# ASE ++ : Linux Kernel Programming

## ChangeLog

• 8 april 2018: I removed the section on KProbes, since they have been deprecated in the kernel. Consequentely the project has been slightly changed (simplified). I also added an addition section of explainations and hints on how to progress in the project.
• 25 mars 2018: This file has been updated for the course of 2017-2018.

## Introduction

The objective of this short course is to understand the internals of the Linux Kernel. More specifically we will see:

• How to set up a development environment for programming Linux kernel code on a PC. Since the course is short, we will only see programming on a PC (for embedded programming the tools to be used are slightly different).
• What is a kernel module, and how to write a simple one
• How does scheduling works in Linux
• How to debug and trace kernel code.

The course is not exhaustive; we will just touch the surface of some topic. However, it is a good starting point for people that would like to pursue the topic of kernel programming. It is also useful for the students interested in other topics because it gives an overview of the internal workings of the kernel, and of the many difficulties that you can find in developing system code.
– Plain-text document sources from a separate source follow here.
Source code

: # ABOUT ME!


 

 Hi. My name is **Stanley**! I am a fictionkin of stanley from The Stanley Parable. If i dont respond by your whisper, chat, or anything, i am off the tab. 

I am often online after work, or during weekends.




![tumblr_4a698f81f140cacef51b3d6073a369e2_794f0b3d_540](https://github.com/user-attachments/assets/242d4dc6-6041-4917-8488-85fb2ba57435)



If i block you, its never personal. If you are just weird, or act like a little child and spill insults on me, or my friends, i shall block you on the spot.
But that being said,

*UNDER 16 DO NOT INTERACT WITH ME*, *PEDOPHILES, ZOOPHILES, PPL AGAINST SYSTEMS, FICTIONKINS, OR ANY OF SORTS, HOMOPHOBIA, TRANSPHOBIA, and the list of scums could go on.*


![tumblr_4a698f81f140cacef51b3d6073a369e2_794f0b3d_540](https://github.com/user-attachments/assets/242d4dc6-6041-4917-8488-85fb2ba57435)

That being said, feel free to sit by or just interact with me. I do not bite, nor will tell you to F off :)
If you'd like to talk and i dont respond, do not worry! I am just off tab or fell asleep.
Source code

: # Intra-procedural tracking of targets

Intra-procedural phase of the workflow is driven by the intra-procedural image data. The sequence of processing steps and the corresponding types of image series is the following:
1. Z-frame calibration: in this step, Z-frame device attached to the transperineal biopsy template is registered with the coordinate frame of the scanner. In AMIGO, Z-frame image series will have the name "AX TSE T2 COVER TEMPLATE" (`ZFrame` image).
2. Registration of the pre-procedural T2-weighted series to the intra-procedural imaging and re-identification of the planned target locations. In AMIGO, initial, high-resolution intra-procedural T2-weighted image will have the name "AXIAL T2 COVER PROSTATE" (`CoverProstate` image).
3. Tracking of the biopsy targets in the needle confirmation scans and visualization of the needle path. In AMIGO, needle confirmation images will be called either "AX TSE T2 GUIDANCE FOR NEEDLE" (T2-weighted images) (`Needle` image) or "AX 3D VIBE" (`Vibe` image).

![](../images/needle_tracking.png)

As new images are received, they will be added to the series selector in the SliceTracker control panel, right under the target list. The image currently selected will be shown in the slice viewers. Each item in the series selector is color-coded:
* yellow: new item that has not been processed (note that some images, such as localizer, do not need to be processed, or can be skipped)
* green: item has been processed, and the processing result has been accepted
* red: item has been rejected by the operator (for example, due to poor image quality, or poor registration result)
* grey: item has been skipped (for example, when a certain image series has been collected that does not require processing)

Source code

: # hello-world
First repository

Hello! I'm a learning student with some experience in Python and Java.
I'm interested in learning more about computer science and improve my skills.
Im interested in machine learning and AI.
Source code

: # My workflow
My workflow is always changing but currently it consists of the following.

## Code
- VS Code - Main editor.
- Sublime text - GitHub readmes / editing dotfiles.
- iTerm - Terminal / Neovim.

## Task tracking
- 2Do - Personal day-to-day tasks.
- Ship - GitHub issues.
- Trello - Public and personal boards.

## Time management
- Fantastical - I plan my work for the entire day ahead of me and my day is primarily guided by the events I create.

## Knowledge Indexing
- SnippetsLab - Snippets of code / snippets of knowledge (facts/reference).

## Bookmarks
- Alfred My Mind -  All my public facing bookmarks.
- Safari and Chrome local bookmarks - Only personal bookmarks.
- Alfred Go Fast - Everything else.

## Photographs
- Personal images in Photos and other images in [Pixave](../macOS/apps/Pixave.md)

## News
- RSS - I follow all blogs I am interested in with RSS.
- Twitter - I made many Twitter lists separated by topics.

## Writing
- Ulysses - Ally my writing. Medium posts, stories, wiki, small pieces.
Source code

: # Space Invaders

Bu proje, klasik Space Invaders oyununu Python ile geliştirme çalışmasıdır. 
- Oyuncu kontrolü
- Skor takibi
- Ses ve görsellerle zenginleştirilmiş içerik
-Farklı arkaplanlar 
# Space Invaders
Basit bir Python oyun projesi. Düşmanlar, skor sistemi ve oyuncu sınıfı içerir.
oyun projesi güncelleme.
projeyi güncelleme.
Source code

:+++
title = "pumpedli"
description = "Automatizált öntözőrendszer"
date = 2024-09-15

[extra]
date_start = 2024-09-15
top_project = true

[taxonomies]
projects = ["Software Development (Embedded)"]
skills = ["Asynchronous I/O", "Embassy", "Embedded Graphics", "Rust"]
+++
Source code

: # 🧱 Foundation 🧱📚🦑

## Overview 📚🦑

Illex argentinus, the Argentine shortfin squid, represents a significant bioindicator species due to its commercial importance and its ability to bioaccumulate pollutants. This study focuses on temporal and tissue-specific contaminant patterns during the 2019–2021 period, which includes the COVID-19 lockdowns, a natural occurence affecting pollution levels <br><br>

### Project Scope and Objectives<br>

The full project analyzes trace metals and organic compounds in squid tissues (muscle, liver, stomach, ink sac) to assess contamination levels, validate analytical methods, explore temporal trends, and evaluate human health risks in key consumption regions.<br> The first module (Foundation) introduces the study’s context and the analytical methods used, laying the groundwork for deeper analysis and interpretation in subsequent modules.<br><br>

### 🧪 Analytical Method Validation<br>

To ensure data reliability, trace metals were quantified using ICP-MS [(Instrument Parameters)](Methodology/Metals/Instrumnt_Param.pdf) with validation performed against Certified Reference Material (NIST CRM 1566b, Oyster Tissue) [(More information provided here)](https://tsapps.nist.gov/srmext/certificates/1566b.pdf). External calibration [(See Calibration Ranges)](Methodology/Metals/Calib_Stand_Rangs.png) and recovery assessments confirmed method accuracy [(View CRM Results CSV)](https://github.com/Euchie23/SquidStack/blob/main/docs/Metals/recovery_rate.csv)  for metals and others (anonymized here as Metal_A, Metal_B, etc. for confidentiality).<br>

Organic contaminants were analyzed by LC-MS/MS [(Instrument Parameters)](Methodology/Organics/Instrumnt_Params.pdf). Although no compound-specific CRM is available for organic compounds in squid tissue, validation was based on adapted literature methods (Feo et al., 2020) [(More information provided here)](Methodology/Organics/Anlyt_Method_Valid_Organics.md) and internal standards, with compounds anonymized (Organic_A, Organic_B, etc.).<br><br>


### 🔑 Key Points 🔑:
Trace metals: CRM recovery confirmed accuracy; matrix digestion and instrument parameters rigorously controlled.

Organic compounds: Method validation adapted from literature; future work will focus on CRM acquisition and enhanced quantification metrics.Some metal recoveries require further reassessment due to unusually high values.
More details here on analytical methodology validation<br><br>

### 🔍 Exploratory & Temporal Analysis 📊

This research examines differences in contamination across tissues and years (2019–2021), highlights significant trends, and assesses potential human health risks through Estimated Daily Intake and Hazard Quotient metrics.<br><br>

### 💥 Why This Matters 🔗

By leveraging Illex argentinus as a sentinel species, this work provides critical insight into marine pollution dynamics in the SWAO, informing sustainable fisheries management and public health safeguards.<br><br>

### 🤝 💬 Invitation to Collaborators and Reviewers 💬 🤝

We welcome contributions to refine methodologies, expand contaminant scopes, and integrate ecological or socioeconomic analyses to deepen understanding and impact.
## Setting up the environment

### Setting a VM

In this course we will use kvm as vitalisation solution. For more information about running a VM with kvm you can look at the man page of qemu:

man qemu



In fact, kvm is a simple wrapper to the qemu-kvm which runs a virtual machine natively on Linux. To run kvm you must enable the vitalisation in the BIOS (Intel vt-x or AMD amd-v). If it is not possible to enable virtualisation, you can still run qemu in emulation mode (but it will be much slower).

To simplify the task of running VM with qemu and setting all the right options, I prepared a Debian image for the course, and a script that you can use to run your virtual machine with Linux. The Debian image and the script are available at /local/debian32.img.

A copy of this image file is available here.

Here are two scripts for launching the virtual machine:

• kvm-std.sh runs the machine with his own kernel (version 3.16.3):

#!/bin/bash
SMP=${2-2} kvm -smp$SMP -m 2048 -boot c \
-hda debian32.img \
-net nic -net user,hostfwd=tcp::10022-:22 \
-serial stdio

• The second script, kvm-term.sh uses a kernel compiled by yourself:

#!/bin/bash
KERNEL=${1-/home/lipari/devel/linux-3.19/build/kvm-32/arch/x86/boot/bzImage} SMP=${2-2}

kvm -smp $SMP -m 2048 -boot c \ -hda debian32.img \ -net nic -net user,hostfwd=tcp::10022-:22 \ -serial stdio \ -kernel$KERNEL -append "root=/dev/sda1 console=ttyS0 rw" \
-display none


The only thing you need to modify is the value of the KERNEL variable: it must point to the location on your hard disk of the compiled kernel you wish to use.

Notice that TCP port 22 (used by ssh) has been "forwarded" on port 4022 of the same machine. Therefore, when you try to connect to 127.0.0.1:4022 on the local machine, you are actually forwarded to the virtual machine.

Now, to run the VM you need to

• copy the script in your home dir, so you can modify it at will;
• launch it from your home.

The VM that I prepared has two users:

• user root with password ase++ and
• user ase with password ase++.

To ssh to a running guest do:

ssh ase@127.0.0.1 -p 4022



### Compiling the kernel sources

As shown in the previous section, you need to compile the kernel by yourself. The first thing you need to do is to download a kernel from https://www.kernel.org/. I suggest version 4.15.13.

Once you have the kernel sources on your file system, you need to compile the kernel. Since it is not so easy to configure the kernel properly for use with the VM, I provide a config file already configured for you. You can take this as a starting point for your configurations.

Save this file in your Linux directory.

To compile the kernel, you can specify the output directory where you want to put your compiled objects for a certain architecture. For example, you could think of a directory structure as follows:

Go inside the Linux directory (linux-4.15.13) and type

make O=../build/kvm32 menuconfig



to start the configuration. Select <Load>, and type the name of the config file (kvm32.config). After the configuration has been loaded correctly, select the options that you would like to enable. For the time being you do not need to change anything. Then, select <Save> and change its name as .config. This is the default name for a configuration file in Linux. Finally, select <Exit>, this will create a Makefile in the build directory, and it will copy the .config file in the right place.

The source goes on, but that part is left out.